» Instructions to follow: If a line of the records holds the word "trilha", copy it out.

» Entries shown:

##########

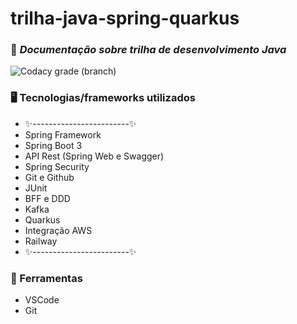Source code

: # trilha-java-spring-quarkus
### 📄 _Documentação sobre trilha de desenvolvimento Java_

![Codacy grade (branch)](https://img.shields.io/codacy/grade/:projectId/:branch)

### 🖥️ Tecnologias/frameworks utilizados

- ✨------------------------✨
- Spring Framework
- Spring Boot 3
- API Rest (Spring Web e Swagger)
- Spring Security
- Git e Github
- JUnit
- BFF e DDD
- Kafka
- Quarkus
- Integração AWS
- Railway
- ✨------------------------✨

### 💽 Ferramentas

- VSCode
- Git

##########

» Exercise answer:
: # trilha-java-spring-quarkus
### 📄 _Documentação sobre trilha de desenvolvimento Java_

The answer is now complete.